Operational Developments
A major highlight from the first half of 2024 is the completion of the AVA6000 Phase 1a dose escalation trial. AVA6000 is a peptide drug conjugate that utilizes Avacta’s proprietary pre|CISION™ platform. The trial, which focused on determining the drug’s maximum tolerated dose (MTD), concluded without identifying an MTD, a positive indicator of the drug’s safety. Furthermore, patients with high-grade sarcoma and salivary gland cancers displayed multiple durable RECIST responses, which suggests that even lower levels of tumor stroma-only expression are sufficient for the release of doxorubicin. This outcome is encouraging, as it indicates that tumor cell expression of fibroblast activation protein (FAP) is not required for the drug to be effective.
Enrollment in the recommended dose for expansion (RDE) cohort is ongoing, focusing on patients with high-grade sarcomas and a subset of head and neck cancers, particularly salivary gland cancers. Additionally, Avacta has formed a Scientific Advisory Board (SAB) to guide the further development of AVA6000 and the pre|CISION™ platform. This board is chaired by Dr. William D. Tap, Chief of the Sarcoma Oncology Service at Memorial Sloan Kettering Cancer Center in New York City, which reflects the importance of expert guidance in these critical trials.
Financial Highlights
On the financial front, Avacta reported a performance in line with the Board’s expectations. For the first half of 2024, the company recorded revenues of £11.3 million, compared to £11.9 million in the same period of 2023. Research and development (R&D) expenditure increased to £6.7 million, up from £6.0 million in H1 2023, reflecting the company's continued investment in its drug development pipeline.
The adjusted EBITDA loss for the first six months of 2024 was £11.1 million, compared to a loss of £7.9 million in H1 2023. Meanwhile, the reported loss amounted to £12.5 million, an increase from £11.5 million during the same period last year. The company also posted a loss per share of 3.8p, a slight improvement from the 4.3p loss reported in H1 2023.

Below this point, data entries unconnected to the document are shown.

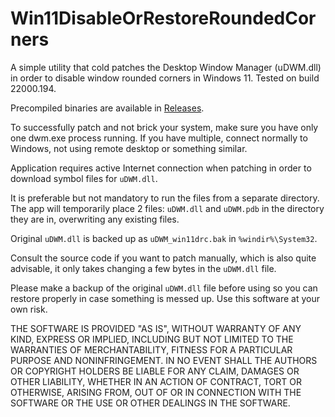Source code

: # Win11DisableOrRestoreRoundedCorners
A simple utility that cold patches the Desktop Window Manager (uDWM.dll) in order to disable window rounded corners in Windows 11. Tested on build 22000.194.

Precompiled binaries are available in [Releases](https://github.com/valinet/Win11DisableRoundedCorners/releases).

To successfully patch and not brick your system, make sure you have only one dwm.exe process running. If you have multiple, connect normally to Windows, not using remote desktop or something similar.

Application requires active Internet connection when patching in order to download symbol files for `uDWM.dll`.

It is preferable but not mandatory to run the files from a separate directory. The app will temporarily place 2 files: `uDWM.dll` and `uDWM.pdb` in the directory they are in, overwriting any existing files.

Original `uDWM.dll` is backed up as `uDWM_win11drc.bak` in `%windir%\System32`.

Consult the source code if you want to patch manually, which is also quite advisable, it only takes changing a few bytes in the `uDWM.dll` file.

Please make a backup of the original `uDWM.dll` file before using so you can restore properly in case something is messed up. Use this software at your own risk.

THE SOFTWARE IS PROVIDED "AS IS", WITHOUT WARRANTY OF ANY KIND, EXPRESS OR IMPLIED, INCLUDING BUT NOT LIMITED TO THE WARRANTIES OF MERCHANTABILITY, FITNESS FOR A PARTICULAR PURPOSE AND NONINFRINGEMENT. IN NO EVENT SHALL THE AUTHORS OR COPYRIGHT HOLDERS BE LIABLE FOR ANY CLAIM, DAMAGES OR OTHER LIABILITY, WHETHER IN AN ACTION OF CONTRACT, TORT OR OTHERWISE, ARISING FROM, OUT OF OR IN CONNECTION WITH THE SOFTWARE OR THE USE OR OTHER DEALINGS IN THE SOFTWARE.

However, a positive note came in the form of a successful fundraising effort in March 2024, which raised £31.1 million. This significantly boosted the company’s cash reserves, bringing cash and cash equivalents to £32.5 million as of June 30, 2024. This is a considerable improvement from the £16.6 million it held at the end of 2023. Following the reporting period, the company made a quarterly amortization payment of £3.08 million related to its convertible bond in July 2024.
In the Diagnostics division, revenue grew to £11.2 million, compared to £9.9 million in H1 2023. The division also posted an adjusted EBITDA profit of £0.1 million, improving from a loss of £0.4 million in the same period last year.
Outlook
Looking forward, Avacta is optimistic about the potential of AVA6000 and its pre|CISION™ platform, based on the encouraging data from the Phase 1a clinical trial. The company is also in the process of divesting its Diagnostics division, a move aimed at sharpening its focus on therapeutics and maximizing value for shareholders. This strategic decision is intended to make Avacta more appealing to international investors with a focus on oncology therapeutics.
Furthermore, the Board is exploring the possibility of a dual listing on NASDAQ as part of the company’s long-term financing strategy. An update on this development will be provided in the near future, marking an exciting new chapter for Avacta as it continues its mission to develop targeted oncology treatments and expand its global footprint.